---------- MATERIAL SHOWN

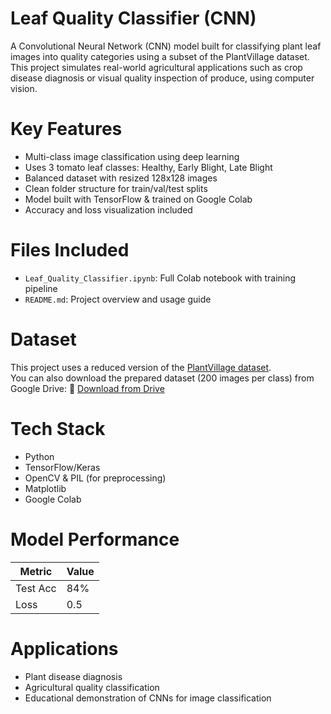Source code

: # Leaf Quality Classifier (CNN)
A Convolutional Neural Network (CNN) model built for classifying plant leaf images into quality categories using a subset of the PlantVillage dataset.
This project simulates real-world agricultural applications such as crop disease diagnosis or visual quality inspection of produce, using computer vision.

# Key Features
- Multi-class image classification using deep learning
- Uses 3 tomato leaf classes: Healthy, Early Blight, Late Blight
- Balanced dataset with resized 128x128 images
- Clean folder structure for train/val/test splits
- Model built with TensorFlow & trained on Google Colab
- Accuracy and loss visualization included

# Files Included
- `Leaf_Quality_Classifier.ipynb`: Full Colab notebook with training pipeline
- `README.md`: Project overview and usage guide
  
#  Dataset
This project uses a reduced version of the [PlantVillage dataset](https://www.kaggle.com/datasets/emmarex/plantdisease).  
You can also download the prepared dataset (200 images per class) from Google Drive:
🔗 [Download from Drive](https://drive.google.com/file/d/1XnIWIqOl5PWNLH0hT7VzfcWmT9CcOPFf/view?usp=drive_link)

# Tech Stack
- Python
- TensorFlow/Keras
- OpenCV & PIL (for preprocessing)
- Matplotlib
- Google Colab

# Model Performance

| Metric        | Value |
|---------------|-------|
| Test  Acc     | 84%   |
| Loss          | 0.5   |



# Applications
- Plant disease diagnosis
- Agricultural quality classification
- Educational demonstration of CNNs for image classification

--------------------

- ACTIVITY -
Wherever the string "built" appears in the entries, copy that line.

- RESPONSE BOX -
A Convolutional Neural Network (CNN) model built for classifying plant leaf images into quality categories using a subset of the PlantVillage dataset.
- Model built with TensorFlow & trained on Google Colab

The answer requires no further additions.